Required work: An exact copy of the listing below is required, minus its pictures.
[[ Extracted material, beginning ]]
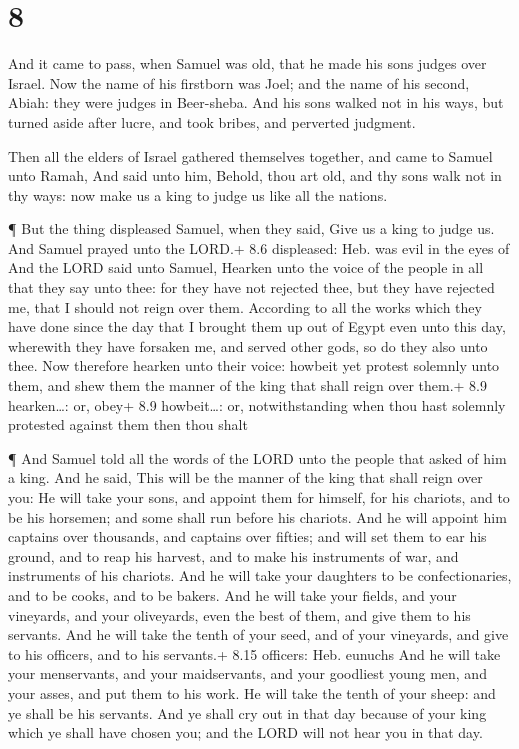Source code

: \hypertarget{section-7}{%
\section{8}\label{section-7}}

 And it came to pass, when Samuel was old, that he made his
sons judges over Israel.  Now the name of his firstborn was
Joel; and the name of his second, Abiah: they were judges in Beer-sheba.
 And his sons walked not in his ways, but turned aside after
lucre, and took bribes, and perverted judgment.

 Then all the elders of Israel gathered themselves together,
and came to Samuel unto Ramah,  And said unto him, Behold,
thou art old, and thy sons walk not in thy ways: now make us a king to
judge us like all the nations.

 ¶ But the thing displeased Samuel, when they said, Give us
a king to judge us. And Samuel prayed unto the LORD.+ 8.6 displeased:
Heb. was evil in the eyes of  And the LORD said unto Samuel,
Hearken unto the voice of the people in all that they say unto thee: for
they have not rejected thee, but they have rejected me, that I should
not reign over them.  According to all the works which they
have done since the day that I brought them up out of Egypt even unto
this day, wherewith they have forsaken me, and served other gods, so do
they also unto thee.  Now therefore hearken unto their
voice: howbeit yet protest solemnly unto them, and shew them the manner
of the king that shall reign over them.+ 8.9 hearken\ldots: or, obey+
8.9 howbeit\ldots: or, notwithstanding when thou hast solemnly protested
against them then thou shalt

 ¶ And Samuel told all the words of the LORD unto the
people that asked of him a king.  And he said, This will be
the manner of the king that shall reign over you: He will take your
sons, and appoint them for himself, for his chariots, and to be his
horsemen; and some shall run before his chariots.  And he
will appoint him captains over thousands, and captains over fifties; and
will set them to ear his ground, and to reap his harvest, and to make
his instruments of war, and instruments of his chariots. 
And he will take your daughters to be confectionaries, and to be cooks,
and to be bakers.  And he will take your fields, and your
vineyards, and your oliveyards, even the best of them, and give them to
his servants.  And he will take the tenth of your seed, and
of your vineyards, and give to his officers, and to his servants.+ 8.15
officers: Heb. eunuchs  And he will take your menservants,
and your maidservants, and your goodliest young men, and your asses, and
put them to his work.  He will take the tenth of your
sheep: and ye shall be his servants.  And ye shall cry out
in that day because of your king which ye shall have chosen you; and the
LORD will not hear you in that day.

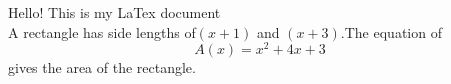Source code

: \documentclass[12pt]{article}
\begin{document}
Hello! This is my LaTex document\\
A rectangle has side lengths of$(x+1)$ and $(x+3)$.The equation of $${A(x)=x^2+4x+3}$$ gives the area of the rectangle.
\end{document}

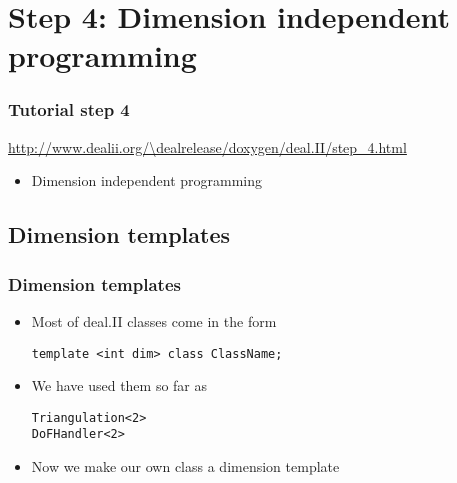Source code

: 
\section[Step4]{Step 4: Dimension independent programming}

\begin{frame}
  \frametitle{Tutorial step 4}
  {\footnotesize{\url{http://www.dealii.org/\dealrelease/doxygen/deal.II/step_4.html}}}
  \begin{itemize}
  \item Dimension independent programming
  \end{itemize}
\end{frame}

\subsection{Dimension templates}
\begin{frame}[fragile]
  \frametitle{Dimension templates}
  \begin{itemize}
  \item Most of deal.II classes come in the form
    \begin{block}{}
\begin{lstlisting}
template <int dim> class ClassName;
\end{lstlisting}      
    \end{block}
  \item We have used them so far as
    \begin{block}{}
\begin{lstlisting}
Triangulation<2>
DoFHandler<2>
\end{lstlisting}      
    \end{block}
  \item Now we make our own class a dimension template
  \end{itemize}
\end{frame}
[[ Extracted material, end ]]
Exercise answer:
Source code

: \hypertarget{section-7}{%
\section{8}\label{section-7}}

 And it came to pass, when Samuel was old, that he made his
sons judges over Israel.  Now the name of his firstborn was
Joel; and the name of his second, Abiah: they were judges in Beer-sheba.
 And his sons walked not in his ways, but turned aside after
lucre, and took bribes, and perverted judgment.

 Then all the elders of Israel gathered themselves together,
and came to Samuel unto Ramah,  And said unto him, Behold,
thou art old, and thy sons walk not in thy ways: now make us a king to
judge us like all the nations.

 ¶ But the thing displeased Samuel, when they said, Give us
a king to judge us. And Samuel prayed unto the LORD.+ 8.6 displeased:
Heb. was evil in the eyes of  And the LORD said unto Samuel,
Hearken unto the voice of the people in all that they say unto thee: for
they have not rejected thee, but they have rejected me, that I should
not reign over them.  According to all the works which they
have done since the day that I brought them up out of Egypt even unto
this day, wherewith they have forsaken me, and served other gods, so do
they also unto thee.  Now therefore hearken unto their
voice: howbeit yet protest solemnly unto them, and shew them the manner
of the king that shall reign over them.+ 8.9 hearken\ldots: or, obey+
8.9 howbeit\ldots: or, notwithstanding when thou hast solemnly protested
against them then thou shalt

 ¶ And Samuel told all the words of the LORD unto the
people that asked of him a king.  And he said, This will be
the manner of the king that shall reign over you: He will take your
sons, and appoint them for himself, for his chariots, and to be his
horsemen; and some shall run before his chariots.  And he
will appoint him captains over thousands, and captains over fifties; and
will set them to ear his ground, and to reap his harvest, and to make
his instruments of war, and instruments of his chariots. 
And he will take your daughters to be confectionaries, and to be cooks,
and to be bakers.  And he will take your fields, and your
vineyards, and your oliveyards, even the best of them, and give them to
his servants.  And he will take the tenth of your seed, and
of your vineyards, and give to his officers, and to his servants.+ 8.15
officers: Heb. eunuchs  And he will take your menservants,
and your maidservants, and your goodliest young men, and your asses, and
put them to his work.  He will take the tenth of your
sheep: and ye shall be his servants.  And ye shall cry out
in that day because of your king which ye shall have chosen you; and the
LORD will not hear you in that day.

Source code

: \documentclass[12pt]{article}
\begin{document}
Hello! This is my LaTex document\\
A rectangle has side lengths of$(x+1)$ and $(x+3)$.The equation of $${A(x)=x^2+4x+3}$$ gives the area of the rectangle.
\end{document}

Source code

: 
\section[Step4]{Step 4: Dimension independent programming}

\begin{frame}
  \frametitle{Tutorial step 4}
  {\footnotesize{\url{http://www.dealii.org/\dealrelease/doxygen/deal.II/step_4.html}}}
  \begin{itemize}
  \item Dimension independent programming
  \end{itemize}
\end{frame}

\subsection{Dimension templates}
\begin{frame}[fragile]
  \frametitle{Dimension templates}
  \begin{itemize}
  \item Most of deal.II classes come in the form
    \begin{block}{}
\begin{lstlisting}
template <int dim> class ClassName;
\end{lstlisting}      
    \end{block}
  \item We have used them so far as
    \begin{block}{}
\begin{lstlisting}
Triangulation<2>
DoFHandler<2>
\end{lstlisting}      
    \end{block}
  \item Now we make our own class a dimension template
  \end{itemize}
\end{frame}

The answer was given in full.